特集の目玉は虚数です。Newtonは良くも悪くも数式をあまり載せない科学雑誌ですが、これは面白いです。Newtonで数学を扱ったものでは、Newton別冊として今も売られている『ゼロと無限』以来のヒットかな。「たとえば、13は素数だが、複素数の世界では素数(ガウス素数)ではない」とか「虚数時間」とか、世間で生きるうちにいつの間にか染み付いてしまった常識感をここちよく揺さぶってくれます。とても丁寧なオイラーの公式の説明もあります。また、直接虚数に関係ないですが、この中で紹介されている1/7、1/17、1/61 の3つの循環小数の共通点は驚いてしまった。

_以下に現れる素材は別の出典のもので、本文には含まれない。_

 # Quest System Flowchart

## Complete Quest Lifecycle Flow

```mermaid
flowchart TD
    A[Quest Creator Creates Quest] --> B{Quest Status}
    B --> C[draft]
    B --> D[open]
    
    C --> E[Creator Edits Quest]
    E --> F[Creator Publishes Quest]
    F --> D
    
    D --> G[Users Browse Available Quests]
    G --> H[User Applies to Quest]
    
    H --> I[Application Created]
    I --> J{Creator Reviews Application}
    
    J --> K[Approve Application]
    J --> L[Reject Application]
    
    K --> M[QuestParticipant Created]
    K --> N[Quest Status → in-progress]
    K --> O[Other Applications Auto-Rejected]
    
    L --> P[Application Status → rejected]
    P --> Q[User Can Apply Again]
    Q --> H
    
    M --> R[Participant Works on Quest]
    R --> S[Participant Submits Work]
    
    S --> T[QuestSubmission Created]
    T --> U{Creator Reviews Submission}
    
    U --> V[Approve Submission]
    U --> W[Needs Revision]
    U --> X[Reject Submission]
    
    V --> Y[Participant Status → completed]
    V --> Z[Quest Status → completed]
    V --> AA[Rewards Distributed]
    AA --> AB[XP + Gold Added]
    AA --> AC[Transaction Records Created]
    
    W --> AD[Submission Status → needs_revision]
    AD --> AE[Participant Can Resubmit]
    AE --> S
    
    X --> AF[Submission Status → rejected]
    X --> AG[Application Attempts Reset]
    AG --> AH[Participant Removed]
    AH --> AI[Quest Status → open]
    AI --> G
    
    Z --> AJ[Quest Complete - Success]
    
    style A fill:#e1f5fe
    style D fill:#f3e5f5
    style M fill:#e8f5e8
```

あと、「大陸の誕生に迫る」という特集も興味深かった。「大陸地殻」「海洋地殻」では構成する岩石が異なるなんて初めて知りました。また、「スピッツァー宇宙望遠鏡」が撮影した最新の宇宙の映像も圧巻です。
最後に、東京への通勤族の多くが、どうなっているのか密かに不思議に思っていたであろう新名所、モード学園のコクーンタワーの解説があった。すぐ倒れそうに見えていたけれど(失礼!)、全然そうではなく、ヘリコプターが救援活動を行うスペースが隠されているとか、ちょっと興味深かった。最初の方には、今年のノーベル賞受賞者の紹介もあります。